The ministry released footage of Amjad Yousef’s arrest in the Al-Ghab Plain area of Hama province in western Syria, near his hometown. Yousef had been hiding there since the overthrow of Assad at the end of 2024, a security source told Reuters.
US Special Envoy for Syria Tom Barrack welcomed the arrest in a post on X, calling it an important step towards accountability for atrocities committed during Syria’s war.
DOCUMENTING THE MASSACRE
Yousef, 40, a former member of military intelligence under Assad, was thrust into the spotlight in April 2022 when the UK’s Guardian newspaper published videos provided by two academics that they said showed him forcing blindfolded civilians to run towards a pit in the Tadamon neighborhood of southern Damascus before shooting them.
Annsar Shahoud, a researcher at the University of Amsterdam Holocaust and Genocide Center and one of the academics, spent four years documenting the massacre.
Posing as an online fangirl, Shahoud gained Yousef’s trust and ultimately obtained his confessions both on video and audio recording.
Reuters was unable to reach Yousef for comment as he has been taken into custody.
The massacre is one of the most egregious documented incidents of violence attributed to the Assad government during the 14-year bloody war that began in 2011.
After Assad’s fall at the end of 2024, civilians, media outlets and international organizations went to the site of the massacre to inspect it and interview witnesses.

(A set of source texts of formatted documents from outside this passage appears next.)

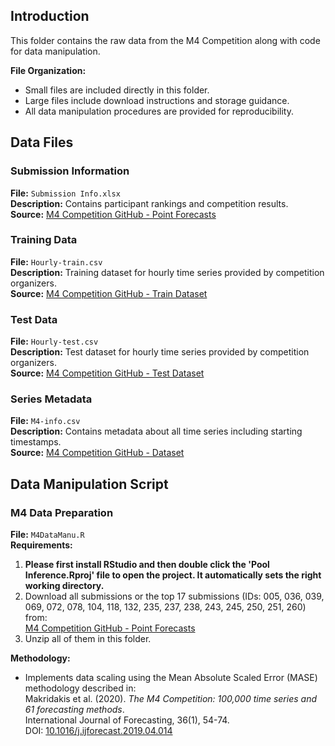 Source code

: ## Introduction
This folder contains the raw data from the M4 Competition along with code for data manipulation. 

**File Organization:**
- Small files are included directly in this folder.
- Large files include download instructions and storage guidance.
- All data manipulation procedures are provided for reproducibility.

## Data Files

### Submission Information
**File:** `Submission Info.xlsx`  
**Description:** Contains participant rankings and competition results.  
**Source:** [M4 Competition GitHub - Point Forecasts](https://github.com/Mcompetitions/M4-methods/tree/master/Point%20Forecasts)

### Training Data
**File:** `Hourly-train.csv`  
**Description:** Training dataset for hourly time series provided by competition organizers.  
**Source:** [M4 Competition GitHub - Train Dataset](https://github.com/Mcompetitions/M4-methods/tree/master/Dataset/Train)

### Test Data
**File:** `Hourly-test.csv`  
**Description:** Test dataset for hourly time series provided by competition organizers.  
**Source:** [M4 Competition GitHub - Test Dataset](https://github.com/Mcompetitions/M4-methods/tree/master/Dataset/Test)

### Series Metadata
**File:** `M4-info.csv`  
**Description:** Contains metadata about all time series including starting timestamps.  
**Source:** [M4 Competition GitHub - Dataset](https://github.com/Mcompetitions/M4-methods/tree/master/Dataset)

## Data Manipulation Script

### M4 Data Preparation
**File:** `M4DataManu.R`  
**Requirements:**
1. **Please first install RStudio and then double click the 'Pool Inference.Rproj' file to open the project. It automatically sets the right working directory.**
2. Download all submissions or the top 17 submissions (IDs: 005, 036, 039, 069, 072, 078, 104, 118, 132, 235, 237, 238, 243, 245, 250, 251, 260) from:  
   [M4 Competition GitHub - Point Forecasts](https://github.com/Mcompetitions/M4-methods/tree/master/Point%20Forecasts)
3. Unzip all of them in this folder.

**Methodology:**
- Implements data scaling using the Mean Absolute Scaled Error (MASE) methodology described in:  
  Makridakis et al. (2020). *The M4 Competition: 100,000 time series and 61 forecasting methods*.  
  International Journal of Forecasting, 36(1), 54-74.  
  DOI: [10.1016/j.ijforecast.2019.04.014](https://doi.org/10.1016/j.ijforecast.2019.04.014) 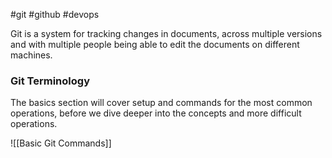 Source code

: #git #github #devops

Git is a system for tracking changes in documents, across multiple versions and with multiple people being able to edit the documents on different machines.

### Git Terminology

The basics section will cover setup and commands for the most common operations, before we dive deeper into the concepts and more difficult operations.

![[Basic Git Commands]] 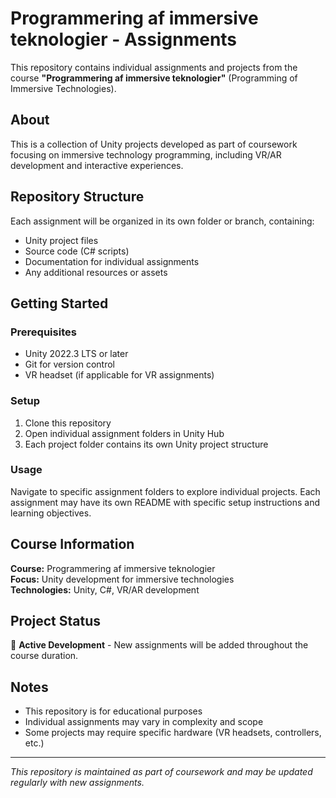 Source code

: # Programmering af immersive teknologier - Assignments

This repository contains individual assignments and projects from the course **"Programmering af immersive teknologier"** (Programming of Immersive Technologies).

## About

This is a collection of Unity projects developed as part of coursework focusing on immersive technology programming, including VR/AR development and interactive experiences.

## Repository Structure

Each assignment will be organized in its own folder or branch, containing:
- Unity project files
- Source code (C# scripts)
- Documentation for individual assignments
- Any additional resources or assets

## Getting Started

### Prerequisites
- Unity 2022.3 LTS or later
- Git for version control
- VR headset (if applicable for VR assignments)

### Setup
1. Clone this repository
2. Open individual assignment folders in Unity Hub
3. Each project folder contains its own Unity project structure

### Usage
Navigate to specific assignment folders to explore individual projects. Each assignment may have its own README with specific setup instructions and learning objectives.

## Course Information

**Course:** Programmering af immersive teknologier  
**Focus:** Unity development for immersive technologies  
**Technologies:** Unity, C#, VR/AR development

## Project Status

🚧 **Active Development** - New assignments will be added throughout the course duration.

## Notes

- This repository is for educational purposes
- Individual assignments may vary in complexity and scope
- Some projects may require specific hardware (VR headsets, controllers, etc.)

---

*This repository is maintained as part of coursework and may be updated regularly with new assignments.*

Locals refer to the site as “Amjad Yousef’s Pit.” It has been marked on Google Maps as “The Site of the Tadamon Massacre.”
Ahmed Adra, a Tadamon resident and a member of the neighborhood committee, said victims’ families had been celebrating in the streets since morning.
“We will take white roses and plant them at the site of the massacre and tell the victims that their memory is alive and that justice is being served,” he told Reuters.
Shahoud said she now felt safe with Yousef in custody, but added the path to justice in Syria was unclear and did not include all perpetrators.
“I feel safe now, despite the distance, because I always felt for years that this person was after me,” she told Reuters.